Ace I am staying at Carillon Beach but visited Panama City this morning


----------



## Lexcore (May 5, 2012)

froglegs said:


> Thanks Lex! I only have my phone so thanks for the help.
> 
> You welcome keep catching and posting :notworthy::thumbup::yes:


----------



## jbs_bama (May 24, 2010)

Very nice.


----------



## Ivarie (Mar 2, 2010)

That's a giant jack crevalle for sure!


----------



## JD7.62 (Feb 13, 2008)

Better you then me! Thats a stud jack!


----------



## J.Roberts (Jun 10, 2013)

Nice fish man, bet that was a fun fight!

Do yall eat those things?


----------



## salt-life (Feb 20, 2012)

So you mean to tell me that you kept a jack but released the king? Haha just kidding man. NICE fish tho!


----------



## froglegs (Mar 24, 2008)

salt-life said:


> So you mean to tell me that you kept a jack but released the king? Haha just kidding man. NICE fish tho!

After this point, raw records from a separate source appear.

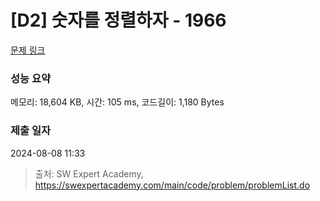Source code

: # [D2] 숫자를 정렬하자 - 1966 

[문제 링크](https://swexpertacademy.com/main/code/problem/problemDetail.do?contestProbId=AV5PrmyKAWEDFAUq) 

### 성능 요약

메모리: 18,604 KB, 시간: 105 ms, 코드길이: 1,180 Bytes

### 제출 일자

2024-08-08 11:33



> 출처: SW Expert Academy, https://swexpertacademy.com/main/code/problem/problemList.do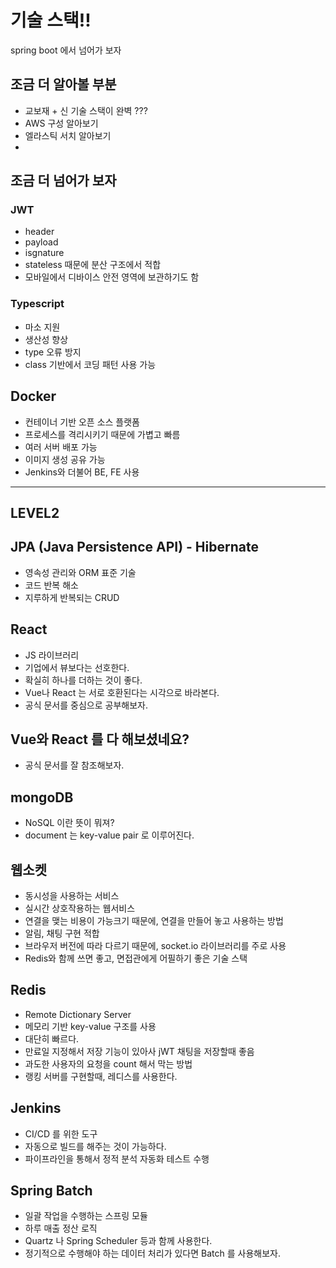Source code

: # 기술 스택!!

spring boot 에서 넘어가 보자

## 조금 더 알아볼 부분

- 교보재 + 신 기술 스택이 완벽 ???
- AWS 구성 알아보기
- 엘라스틱 서치 알아보기
- 

## 조금 더 넘어가 보자

### JWT

- header
- payload
- isgnature
- stateless 때문에 분산 구조에서 적합
- 모바일에서 디바이스 안전 영역에 보관하기도 함

### Typescript

- 마소 지원
- 생산성 향상
- type 오류 방지
- class 기반에서 코딩 패턴 사용 가능

## Docker

- 컨테이너 기반 오픈 소스 플랫폼
- 프로세스를 격리시키기 때문에 가볍고 빠름
- 여러 서버 배포 가능
- 이미지 생성 공유 가능
- Jenkins와 더불어 BE, FE 사용

------

## LEVEL2

## JPA (Java Persistence API) - Hibernate

- 영속성 관리와 ORM 표준 기술
- 코드 반복 해소
- 지루하게 반복되는 CRUD

## React

- JS 라이브러리
- 기업에서 뷰보다는 선호한다.
- 확실히 하나를 더하는 것이 좋다.
- Vue나 React 는 서로 호환된다는 시각으로 바라본다.
- 공식 문서를 중심으로 공부해보자.

## Vue와 React 를 다 해보셨네요?

- 공식 문서를 잘 참조해보자.

## mongoDB

- NoSQL 이란 뜻이 뭐져?
- document 는 key-value pair 로 이루어진다.

## 웹소켓

- 동시성을 사용하는 서비스
- 실시간 상호작용하는 웹서비스
- 연결을 맺는 비용이 가능크기 때문에, 연결을 만들어 놓고 사용하는 방법
- 알림, 채팅 구현 적합
- 브라우저 버전에 따라 다르기 때문에, socket.io 라이브러리를 주로 사용
- Redis와 함께 쓰면 좋고, 면접관에게 어필하기 좋은 기술 스택

## Redis

- Remote Dictionary Server
- 메모리 기반 key-value 구조를 사용
- 대단히 빠르다.
- 만료일 지정해서 저장 기능이 있아사 jWT 채팅을 저장할때 좋음
- 과도한 사용자의 요청을 count 해서 막는 방법
- 랭킹 서버를 구현할때, 레디스를 사용한다.

## Jenkins

- CI/CD 를 위한 도구
- 자동으로 빌드를 해주는 것이 가능하다.
- 파이프라인을 통해서 정적 분석 자동화 테스트 수행

## Spring Batch

- 일괄 작업을 수행하는 스프링 모듈
- 하루 매출 정산 로직
- Quartz 나 Spring Scheduler 등과 함께 사용한다.
- 정기적으로 수행해야 하는 데이터 처리가 있다면 Batch 를 사용해보자.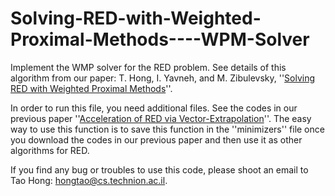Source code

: # Solving-RED-with-Weighted-Proximal-Methods----WPM-Solver
Implement the WMP solver for the RED problem. See details of this algorithm from our paper: T. Hong, I. Yavneh, and M. Zibulevsky, ''[Solving RED with Weighted Proximal Methods](https://arxiv.org/abs/1905.13052)''. 

In order to run this file, you need additional files. See the codes in our previous paper ''[Acceleration of RED via Vector-Extrapolation](https://github.com/happyhongt/Acceleration-of-RED-via-Vector-Extrapolation)''. The easy way to use this function is to save this function in the ''minimizers'' file once you download the codes in our previous paper and then use it as other algorithms for RED. 

If you find any bug or troubles to use this code, please shoot an email to Tao Hong: hongtao@cs.technion.ac.il.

Lol! I am having a king feast tonight and didn't need any more meat. As for the Jack I tried to release him but he was done. He floated around for a while so I grabbed him back to pull up on the beach with him and get some pics.


----------



## Caddy Yakker (May 21, 2011)

I use to target big jacks but now I dread them. Pound for pound they are hard to beat!


----------



## lowprofile (Jan 6, 2013)

froglegs said:


> Lol! I am having a king feast tonight and didn't need any more meat. As for the Jack I tried to release him but he was done. He floated around for a while so I grabbed him back to pull up on the beach with him and get some pics.


Nice Jack! 

If you don't want it, I'll take it for shark bait. :thumbup:


----------



## PAWGhunter (Feb 3, 2010)

Dang nice jack!


----------



## FishEyeMaps (Aug 22, 2012)

WOW. That's the biggest jack crevalle I've seen around here. Congratulations!


----------



## PCfisher66 (Oct 13, 2010)

That's a fight and a half there!


----------



## need2fish (Oct 2, 2007)

That's a real stud...true perseverance


----------



## froglegs (Mar 24, 2008)

Here is my attempt at editing a video. I fought the fish for 35 minutes and tried to boil it down to 5. 

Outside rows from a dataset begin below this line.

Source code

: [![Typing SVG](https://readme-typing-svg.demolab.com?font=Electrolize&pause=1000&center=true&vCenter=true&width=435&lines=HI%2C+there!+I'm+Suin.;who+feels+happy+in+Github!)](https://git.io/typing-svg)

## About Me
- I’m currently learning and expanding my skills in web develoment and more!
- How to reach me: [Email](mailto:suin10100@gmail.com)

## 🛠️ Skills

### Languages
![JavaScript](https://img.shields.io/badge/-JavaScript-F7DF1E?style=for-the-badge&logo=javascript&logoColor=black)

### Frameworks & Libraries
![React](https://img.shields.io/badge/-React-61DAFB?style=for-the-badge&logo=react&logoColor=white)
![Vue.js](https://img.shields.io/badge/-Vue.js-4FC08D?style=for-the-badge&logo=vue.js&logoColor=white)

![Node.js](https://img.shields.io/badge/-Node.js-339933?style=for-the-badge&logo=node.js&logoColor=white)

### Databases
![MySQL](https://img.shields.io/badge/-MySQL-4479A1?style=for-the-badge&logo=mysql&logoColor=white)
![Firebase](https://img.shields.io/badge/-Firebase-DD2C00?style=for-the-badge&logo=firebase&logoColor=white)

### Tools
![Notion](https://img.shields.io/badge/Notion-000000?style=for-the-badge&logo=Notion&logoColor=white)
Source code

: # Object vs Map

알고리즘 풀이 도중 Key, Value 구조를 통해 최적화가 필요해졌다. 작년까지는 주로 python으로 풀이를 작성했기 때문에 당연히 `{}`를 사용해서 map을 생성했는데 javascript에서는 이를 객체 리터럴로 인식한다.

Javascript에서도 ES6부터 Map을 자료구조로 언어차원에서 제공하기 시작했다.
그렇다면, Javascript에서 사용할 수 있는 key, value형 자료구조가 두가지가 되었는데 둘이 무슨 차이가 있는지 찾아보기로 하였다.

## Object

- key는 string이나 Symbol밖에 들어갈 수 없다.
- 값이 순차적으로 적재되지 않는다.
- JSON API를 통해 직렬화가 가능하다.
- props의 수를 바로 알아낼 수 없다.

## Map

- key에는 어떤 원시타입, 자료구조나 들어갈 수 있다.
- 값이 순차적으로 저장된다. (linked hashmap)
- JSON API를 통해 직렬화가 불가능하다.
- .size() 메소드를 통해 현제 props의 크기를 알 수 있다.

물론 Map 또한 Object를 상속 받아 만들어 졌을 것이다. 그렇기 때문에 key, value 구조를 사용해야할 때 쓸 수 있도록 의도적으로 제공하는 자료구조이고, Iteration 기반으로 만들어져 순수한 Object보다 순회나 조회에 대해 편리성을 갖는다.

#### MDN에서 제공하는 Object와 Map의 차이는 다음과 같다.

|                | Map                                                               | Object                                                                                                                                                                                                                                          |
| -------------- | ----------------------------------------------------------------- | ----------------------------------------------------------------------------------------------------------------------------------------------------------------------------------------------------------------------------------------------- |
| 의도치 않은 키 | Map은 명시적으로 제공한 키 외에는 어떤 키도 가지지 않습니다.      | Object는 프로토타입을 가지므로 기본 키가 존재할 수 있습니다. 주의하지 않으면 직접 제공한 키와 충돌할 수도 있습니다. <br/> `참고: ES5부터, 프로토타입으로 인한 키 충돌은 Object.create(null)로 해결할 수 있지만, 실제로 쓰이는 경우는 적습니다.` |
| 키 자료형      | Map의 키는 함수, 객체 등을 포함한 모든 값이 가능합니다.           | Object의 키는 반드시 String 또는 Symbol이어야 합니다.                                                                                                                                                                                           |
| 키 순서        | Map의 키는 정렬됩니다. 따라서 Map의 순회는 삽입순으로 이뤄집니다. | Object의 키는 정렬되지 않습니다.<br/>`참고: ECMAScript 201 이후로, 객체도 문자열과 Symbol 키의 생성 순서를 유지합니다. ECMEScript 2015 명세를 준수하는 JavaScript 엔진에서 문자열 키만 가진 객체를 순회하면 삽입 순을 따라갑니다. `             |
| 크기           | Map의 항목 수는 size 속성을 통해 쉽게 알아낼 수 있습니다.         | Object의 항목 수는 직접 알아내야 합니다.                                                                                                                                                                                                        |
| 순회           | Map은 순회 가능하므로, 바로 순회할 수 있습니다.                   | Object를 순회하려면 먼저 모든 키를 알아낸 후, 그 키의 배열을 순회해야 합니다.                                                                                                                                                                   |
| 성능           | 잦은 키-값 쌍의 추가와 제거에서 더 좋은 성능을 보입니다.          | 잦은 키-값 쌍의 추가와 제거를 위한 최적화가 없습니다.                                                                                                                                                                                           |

I was laughing when I saw him as while I was fighting him I thought I had a big shark. 

Thanks.


----------



## Chris V (Oct 18, 2007)

Nice catch! They will beat the snot out of you for sure 

To give you a weight estimate; I caught a 44" F/L Jack several years ago while surf fishing that weighed 43lbs


----------